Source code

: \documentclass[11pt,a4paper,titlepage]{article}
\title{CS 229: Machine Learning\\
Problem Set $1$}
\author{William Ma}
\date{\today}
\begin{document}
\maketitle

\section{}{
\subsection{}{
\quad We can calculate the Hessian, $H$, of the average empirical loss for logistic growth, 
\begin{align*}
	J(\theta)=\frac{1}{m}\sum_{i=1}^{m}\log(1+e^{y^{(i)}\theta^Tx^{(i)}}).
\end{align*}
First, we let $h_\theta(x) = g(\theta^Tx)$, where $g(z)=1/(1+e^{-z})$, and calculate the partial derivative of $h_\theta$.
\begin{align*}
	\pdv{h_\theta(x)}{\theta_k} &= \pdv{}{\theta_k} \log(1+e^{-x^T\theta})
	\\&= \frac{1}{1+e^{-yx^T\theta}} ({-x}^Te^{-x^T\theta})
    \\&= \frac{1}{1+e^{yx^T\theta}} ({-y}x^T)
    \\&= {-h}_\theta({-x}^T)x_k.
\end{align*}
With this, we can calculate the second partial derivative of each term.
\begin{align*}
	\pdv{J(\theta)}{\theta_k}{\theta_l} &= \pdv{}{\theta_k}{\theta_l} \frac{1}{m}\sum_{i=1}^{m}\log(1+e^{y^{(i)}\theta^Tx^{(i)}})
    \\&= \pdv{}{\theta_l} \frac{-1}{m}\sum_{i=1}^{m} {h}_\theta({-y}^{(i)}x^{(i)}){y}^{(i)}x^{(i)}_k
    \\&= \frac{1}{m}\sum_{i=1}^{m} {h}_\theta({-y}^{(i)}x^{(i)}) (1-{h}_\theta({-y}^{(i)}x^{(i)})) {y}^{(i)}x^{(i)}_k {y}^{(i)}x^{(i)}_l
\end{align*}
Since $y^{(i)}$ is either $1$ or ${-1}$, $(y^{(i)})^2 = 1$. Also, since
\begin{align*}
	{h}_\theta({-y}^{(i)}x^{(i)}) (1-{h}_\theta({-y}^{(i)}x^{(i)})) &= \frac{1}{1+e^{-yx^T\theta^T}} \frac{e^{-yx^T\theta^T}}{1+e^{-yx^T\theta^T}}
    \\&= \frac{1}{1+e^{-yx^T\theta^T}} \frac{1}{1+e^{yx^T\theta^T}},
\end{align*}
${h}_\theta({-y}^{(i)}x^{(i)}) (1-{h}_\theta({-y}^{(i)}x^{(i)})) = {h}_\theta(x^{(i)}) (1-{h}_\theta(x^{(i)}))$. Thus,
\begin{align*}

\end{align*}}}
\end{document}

— Task description —
Please return all lines in the material above that include the word "partial".

— Response to the task —
First, we let $h_\theta(x) = g(\theta^Tx)$, where $g(z)=1/(1+e^{-z})$, and calculate the partial derivative of $h_\theta$.
With this, we can calculate the second partial derivative of each term.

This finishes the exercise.